Agriculture. Nitrous oxide can result from agricultural soil management activities such as from the use of synthetic and organic fertilizer and other many cropping practices, the management of manure, or burning of agricultural residues.
Fuel Combustion. Nitrous oxide is also emitted when fuels are burned. The amount of N2O emitted depends on the type of fuel and combustion technology, maintenance, and operating practices.
Industry. Nitrous oxide is generated as a byproduct during the nitric acid production that is used to make synthetic commercial fertilizer, and in the production of adipic acid, that is used to make fibers and other synthetic products.
Use of catalytic converters
For an automobile’s internal combustion engine to operate, a combustion reaction needs to occur inside the vehicle’s engine. But this reaction results in the production of harmful burnt gases that contribute to air pollution. In order to reduce this harmful effect, modern automobiles and cars are equipped with a device catalytic converter which reduces production of three harmful compounds found in the car exhaust:
Carbon monoxide (a poisonous gas)
Nitrogen oxides (a cause of smog and acid rain)
Hydrocarbons (a cause of smog)
Nitrogen oxides (NOx) are broken down into nitrogen gas (N2) and oxygen gas (O2). the catalytic converter uses a reduction catalyst composed of platinum and rhodium to reduce the nitrous oxides.

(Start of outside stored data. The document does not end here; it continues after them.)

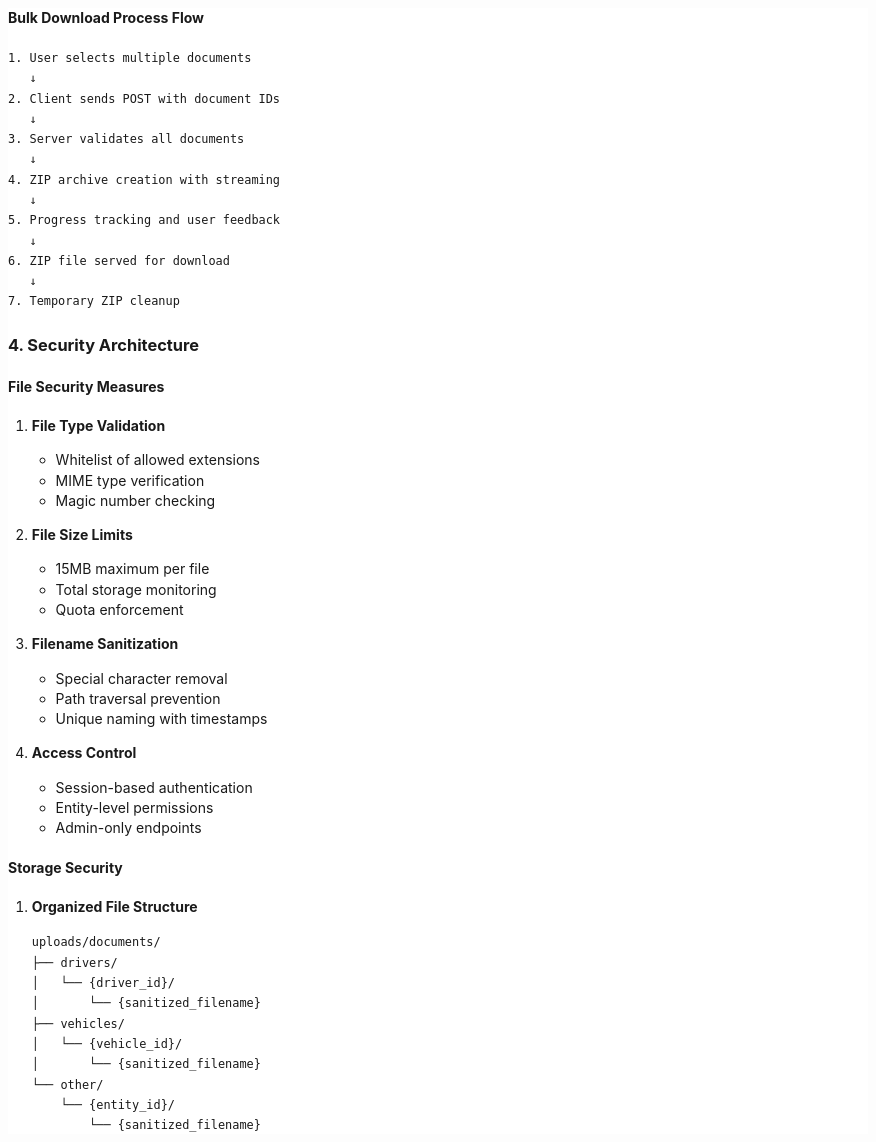 #### Bulk Download Process Flow

```
1. User selects multiple documents
   ↓
2. Client sends POST with document IDs
   ↓
3. Server validates all documents
   ↓
4. ZIP archive creation with streaming
   ↓
5. Progress tracking and user feedback
   ↓
6. ZIP file served for download
   ↓
7. Temporary ZIP cleanup
```

### 4. Security Architecture

#### File Security Measures

1. **File Type Validation**
   - Whitelist of allowed extensions
   - MIME type verification
   - Magic number checking

2. **File Size Limits**
   - 15MB maximum per file
   - Total storage monitoring
   - Quota enforcement

3. **Filename Sanitization**
   - Special character removal
   - Path traversal prevention
   - Unique naming with timestamps

4. **Access Control**
   - Session-based authentication
   - Entity-level permissions
   - Admin-only endpoints

#### Storage Security

1. **Organized File Structure**
   ```
   uploads/documents/
   ├── drivers/
   │   └── {driver_id}/
   │       └── {sanitized_filename}
   ├── vehicles/
   │   └── {vehicle_id}/
   │       └── {sanitized_filename}
   └── other/
       └── {entity_id}/
           └── {sanitized_filename}
   ```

As the nitrous oxide molecules (NO and NO2) pass through the converter, the catalyst removes the nitrogen atom, allowing the free oxygen to form oxygen gas. The nitrogen atom that is attached to the catalyst reacts with other attached nitrogen atoms to form nitrogen gas (N2). Reduction Reaction 1: 2NO => N2 + O2
Reduction Reaction 2: 2NO2 => N2 + 2O2
4-state and explain the environmental consequence of the uncontrolled use of nitrate fertilizers
Gardeners and farmers sometimes need to add nitrogen fertilizer to their gardens and fields to provide the right food for their plants and crops. The amount needed depends on plant and seed instructions and on the other sources of nitrogen, such as manure. Nitrogen at much higher levels causes a loss of certain plant species, depletion of soil nutrients, killing of aquatic organisms, and contamination of drinking water.

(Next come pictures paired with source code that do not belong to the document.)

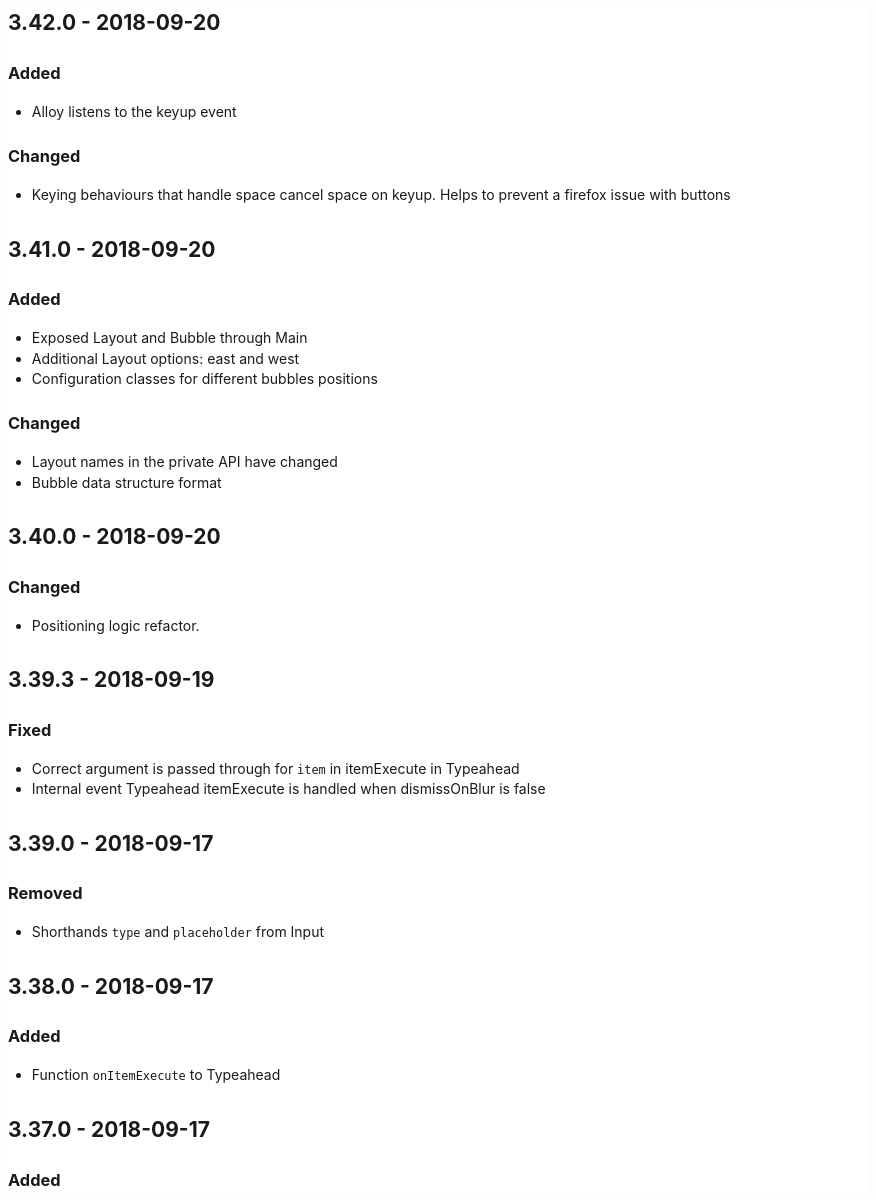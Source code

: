 ## 3.42.0 - 2018-09-20
### Added

- Alloy listens to the keyup event

### Changed

- Keying behaviours that handle space cancel space on keyup. Helps to prevent a firefox issue with buttons

## 3.41.0 - 2018-09-20
### Added

- Exposed Layout and Bubble through Main
- Additional Layout options: east and west
- Configuration classes for different bubbles positions

### Changed

- Layout names in the private API have changed
- Bubble data structure format

## 3.40.0 - 2018-09-20
### Changed

- Positioning logic refactor.

## 3.39.3 - 2018-09-19
### Fixed

- Correct argument is passed through for `item` in itemExecute in Typeahead
- Internal event Typeahead itemExecute is handled when dismissOnBlur is false

## 3.39.0 - 2018-09-17
### Removed

- Shorthands `type` and `placeholder` from Input

## 3.38.0 - 2018-09-17
### Added

- Function `onItemExecute` to Typeahead

## 3.37.0 - 2018-09-17
### Added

The National Science and Technology Council has reported that excess of nitrogen encourages the growth of nonnative grasses and kills lichens on the trees. In the coastal areas of the western United States, soils have higher levels of nitrogen, which feed nonnative grasses. The shift in plant species increases the chances of wildfires because these new grasses are flammable, the ESA explains.
In the soil, too much nitrogen can create an imbalance of nutrients that can causes depletion of other important minerals like calcium, phosphorus and magnesium. Also excess of nitrogen results in this acidification of the soil when acid rain falls. When the nitrogen abundance reduces important minerals, toxic elements such as aluminum can proliferate and harm plants as well as fish in rivers.
When the nitrogen levels in rivers and the streams increase, they help in algae overgrowth. As algae decompose, the organic matter in water increases.This process uses oxygen, causing its level to drop as a result aquatic life might die.